Objectives and Motivation: 

At the conclusion of the workshop, participants will be able to:
1. Cite selected best practices in distance education
2. Evaluate areas of relative strength and needed improvement in teaching by deconstructing learner feedback
3. Apply the model to evaluate teaching improvements/enhancements across time
4. Implement the tool as a guide for providing faculty feedback



Christina Harnett, Christine Eith, Norma Day-Vines and Kelly Cooney
John Hopkins University, School of Education, USA


Workshop 2

Title: Wellness in the Educational Workplace: How can Improvisational theatre guide policy implementation


This presentation is meant for educational leaders, professional teachers and anyone who is concerned about improving overall wellness within the educational space.



Participants will learn how the basic tenets of improvisational theatre can provide a framework for implementing policy at the school and district level.



In recent years, the short supply of teachers has become an issue of critical importance. Across the globe, educational entities are struggling to fill positions, and attrition rates within the profession remain stubbornly high. One solution often proposed is the implementation of wellness initiatives for educational staff. However, research holds that the way these initiatives are implemented has been ineffective in making any real head way on the issues of teacher recruitment and retention.

In this interactive and engaging presentation, educator and author Grant Frost will introduce participants to a model of policy implementation that follows the most basic rules of improvisational theatre.

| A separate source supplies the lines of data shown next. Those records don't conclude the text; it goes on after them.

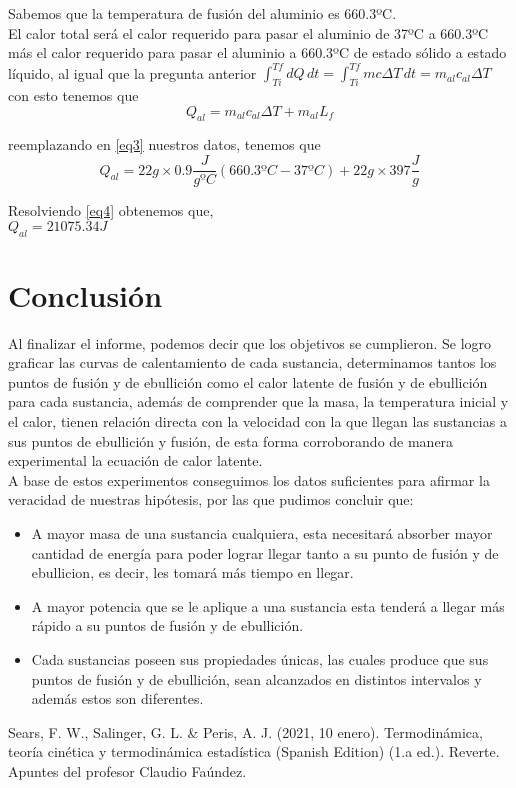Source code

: \documentclass[a4paper, 12p]{article}
\begin{document}
\begin{enumerate}
		     Sabemos que la temperatura de fusión del aluminio es 660.3ºC.\\
		     El calor total será el calor requerido para pasar el aluminio de 37ºC a 660.3ºC más el calor requerido para pasar el aluminio a 660.3ºC de estado sólido a estado líquido, al igual que la pregunta anterior $\int_{Ti}^{Tf} \!dQ \, dt  = \int_{Ti}^{Tf} \! mc \Delta T \, dt =  m_{al}c_{al} \Delta T $ con esto tenemos que
		     \begin{equation}\label{eq3}
		     Q_{al} = m_{al}c_{al} \Delta T + m_{al}L_{f}  
		     \end{equation}
		     
		     reemplazando en \ref{eq3} nuestros datos, tenemos que 
		    \begin{equation}\label{eq4}
		    Q_{al} = 22 g \times 0.9\dfrac{J}{gºC}(660.3ºC - 37ºC) + 22 g \times 397\dfrac{J}{g}
		    \end{equation}
		    
		    Resolviendo \ref{eq4} obtenemos que,\\
		   
		    $Q_{al} = 21075.34 J$
		    
\end{enumerate}



\section{Conclusión}
Al finalizar el informe, podemos decir que los objetivos se cumplieron. Se logro graficar las curvas de calentamiento de cada sustancia, determinamos tantos los puntos de fusión y de ebullición como el calor latente de fusión y 
de ebullición para cada sustancia, además de comprender que la masa, la temperatura inicial y el calor, tienen relación directa con la velocidad con la que llegan las sustancias a sus puntos de ebullición y fusión, de esta forma 
corroborando de manera experimental la ecuación de calor latente. \\
A base de estos experimentos conseguimos los datos suficientes para afirmar la veracidad de nuestras hipótesis, por las que pudimos concluir que:
\begin{itemize}
 \item A mayor masa de una sustancia cualquiera, esta necesitará absorber mayor cantidad de energía para poder lograr llegar tanto a su punto de fusión y de ebullicion, es decir, les tomará más tiempo en llegar.
 \item A mayor potencia que se le aplique a una sustancia esta tenderá a llegar más rápido a su puntos de fusión y de ebullición.
 \item Cada sustancias poseen sus propiedades únicas, las cuales produce que sus puntos de fusión y de ebullición, sean alcanzados en distintos intervalos y además estos son diferentes.
\end{itemize}
\begin{thebibliography}{6}
       Sears, F. W., Salinger, G. L. \& Peris, A. J. (2021, 10 enero). Termodinámica, teoría cinética y termodinámica estadística (Spanish Edition) (1.a ed.). Reverte.
       Apuntes del profesor Claudio Faúndez.
\end{thebibliography}
\end{document}

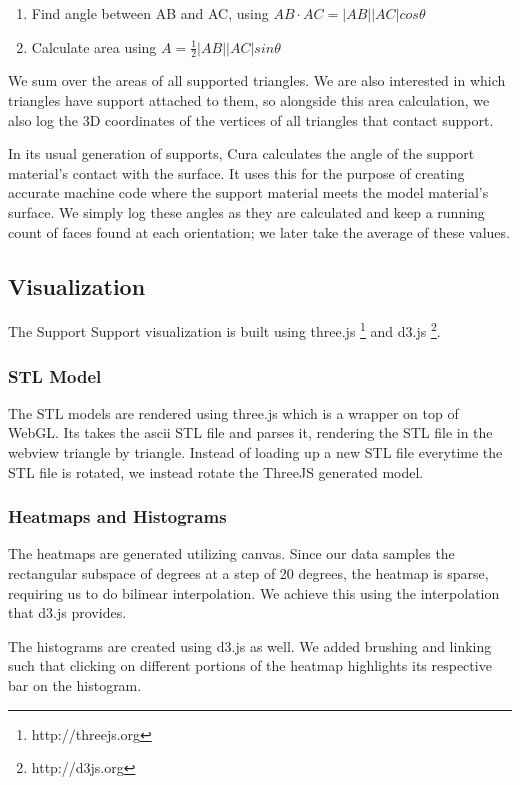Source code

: \documentclass{sigchi}
\begin{document}
\begin{enumerate}
\item Find angle between AB and AC, using $AB \cdot AC = |AB||AC|cos\theta$
\item Calculate area using $A = \frac{1}{2}|AB||AC|sin\theta$
\end{enumerate}

We sum over the areas of all supported triangles.  We are also interested in which triangles have support attached to them, so alongside this area calculation, we also log the 3D coordinates of the vertices of all triangles that contact support.

In its usual generation of supports, Cura calculates the angle of the support material's contact with the surface.  It uses this for the purpose of creating accurate machine code where the support material meets the model material's surface.  We simply log these angles as they are calculated and keep a running count of faces found at each orientation; we later take the average of these values.

\subsection{Visualization}

The Support Support visualization is built using three.js \footnote{http://threejs.org} and d3.js \footnote{http://d3js.org}.

\subsubsection{STL Model}
The STL models are rendered using three.js which is a wrapper on top of WebGL. Its takes the ascii STL file and parses it, rendering the STL file in the webview triangle by triangle. Instead of loading up a new STL file everytime the STL file is rotated, we instead rotate the ThreeJS generated model. 

\subsubsection{Heatmaps and Histograms}
The heatmaps are generated utilizing canvas. Since our data samples the rectangular subspace of degrees at a step of 20 degrees, the heatmap is sparse, requiring us to do bilinear interpolation. We achieve this using the interpolation that d3.js provides.

The histograms are created using d3.js as well. We added brushing and linking such that clicking on different portions of the heatmap highlights its respective bar on the histogram.
\end{document}
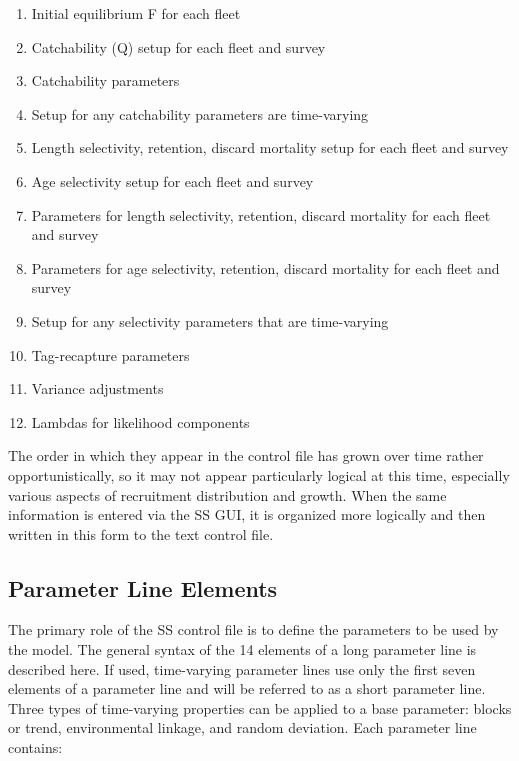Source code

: \begin{enumerate}
		\item Initial equilibrium F for each fleet
		\\
		\item Catchability (Q) setup for each fleet and survey
		\item Catchability parameters
		\item Setup for any catchability parameters are time-varying
		\\
		\item Length selectivity, retention, discard mortality setup for each fleet and survey
		\item Age selectivity setup for each fleet and survey
		\item Parameters for length selectivity, retention, discard mortality for each fleet and survey
		\item Parameters for age selectivity, retention, discard mortality for each fleet and survey
		\item Setup for any selectivity parameters that are time-varying
		\\
		\item Tag-recapture parameters
		\\
		\item Variance adjustments
		\item Lambdas for likelihood components
	\end{enumerate}
The order in which they appear in the control file has grown over time rather opportunistically, so it may not appear particularly logical at this time, especially various aspects of recruitment distribution and growth.  When the same information is entered via the SS GUI, it is organized more logically and then written in this form to the text control file.

\subsection{Parameter Line Elements}
The primary role of the SS control file is to define the parameters to be used by the model.  The general syntax of the 14 elements of a long parameter line is described here.  If used, time-varying parameter lines use only the first seven elements of a parameter line and will be referred to as a short parameter line.  Three types of time-varying properties can be applied to a base parameter:  blocks or trend, environmental linkage, and random deviation.  Each parameter line contains:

Grant will take you through the power and perils of saying “Yes”, the benefit of allowing for “No”, and the amazing opportunities offered by “No, but…” and “Yes, and…”. Come prepared to engage, to laugh and to learn!



Grant Frost
Educator,, Canada


Workshop 3

Title: Extracurricular STEM activities to increase girls’ interest and participation in STEM fields



In many countries there is a gender gap in the participation of girls and women in STEM (Science, Technology, Engineering and Mathematics). In Europe for example, a stark gender gap exists in tech sectors, with only 15% of women working in these fields, and a mere 2.4% in ICT-related roles. Moreover, the participation of women in entrepreneurship stands at around 20%. This alarming underrepresentation of women in technology, innovation, and entrepreneurship sectors has led to various initiatives that attempt to encourage more girls to participate in STEM. Extracurricular settings may offer more opportunities to foster young students’ interest in STEM, compared to formal classrooms. The workshop will focus on ways of engaging girls in STEM and particularly on extracurricular activities as a way of kindling interest and enhancing the development of essential STEM-related and personal skills that empower girls.


Objectives and Motivation:

Various initiatives have sought to investigate and address the underrepresentation of women in STEM. One of these initiatives was the ‘Girl empowerment in STEM Education’ (GEM) project that aimed to bridge this gap by igniting girls’ interest in STEM (Science, Technology, Engineering, and Mathematics) and ICT subjects through a series of summer camps held in ten European countries. The workshop will be an opportunity for those present to reflect on issues surrounding this gender gap and for sharing their perceptions, ideas and experiences in addressing this gap.

The GEM project will be used to start off a discussion during this workshop. The discussion with the participants will focus on pedagogies that may be used in such events, examples of activities that may be used, the learning environment as well as more fundamental issues such as whether it is a good idea to have extracurricular events only for girls. Results of an evaluation of these summer camps will also be shared and discussed.